In legal transactions, money and property change hands. The lawyer’s role is to hold documents and property in trust until the performance of particular conditions. These conditions are called ‘trust conditions’. Promises by lawyers to carry out certain tasks and/or fulfill certain conditions are known as ‘undertakings’.
For example, in the sale of a residential property, the seller’s lawyer sends the documents signed by the seller transferring the land over to the buyer’s lawyer on several ‘trust conditions’. The trust conditions must be fulfilled before the buyer’s lawyer can register the land transfer.
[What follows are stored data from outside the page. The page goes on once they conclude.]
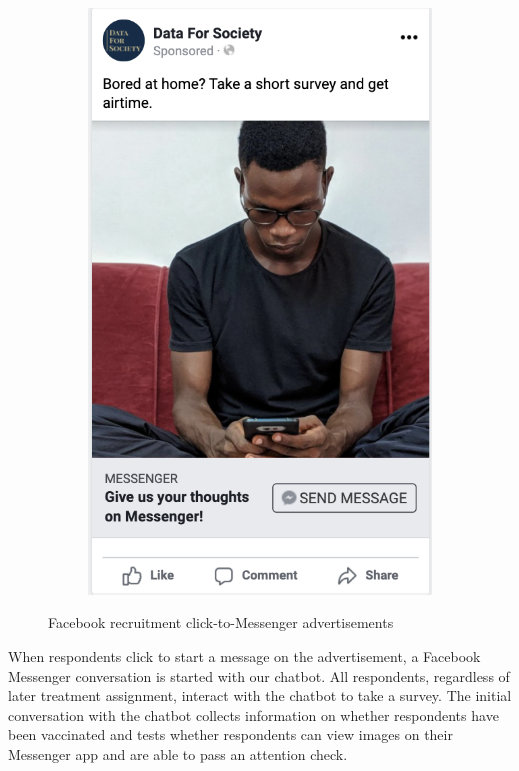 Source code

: \documentclass[letterpaper, 12pt, parskip=full,DIV=10]{scrartcl}
\begin{document}
\begin{enumerate}
\begin{figure}[h!]
\begin{subfigure}{0.45\textwidth}
  \label{fig:ad1}
\end{subfigure}
\begin{subfigure}{0.45\textwidth}
  \centering
  \includegraphics[width = \textwidth]{../../tables-figures/ad2.png} 
  \label{fig:ad2}
\end{subfigure}
   \caption{Facebook recruitment click-to-Messenger advertisements}
   \label{fig:ads}
\end{figure}

When respondents click to start a message on the advertisement, a Facebook Messenger conversation is started with our chatbot. All respondents, regardless of later treatment assignment, interact with the chatbot to take a survey. The initial conversation with the chatbot collects information on whether respondents have been vaccinated and tests whether respondents can view images on their Messenger app and are able to pass an attention check. 


\end{enumerate}
\end{document}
The most important trust condition in this example is that the buyer’s lawyer must ensure that they have the money in place for the seller before registering the transfer of title.The buyer’s lawyer ensures that the seller’s lawyer gives ‘undertakings’ or promises to do particular things such as ensuring that any interests on the land which may attach to the land (such as writs, caveats/interests, and mortgages) are removed so that the buyer will receive “clear title” to the land they are purchasing.
If a lawyer is unable or unwilling to honour a trust condition imposed by someone else, the subject of the trust condition (the money, the signed documents, etc.) should be immediately returned to the person imposing the trust condition, unless the lawyers can quickly agree, and confirm in writing, to change the trust conditions.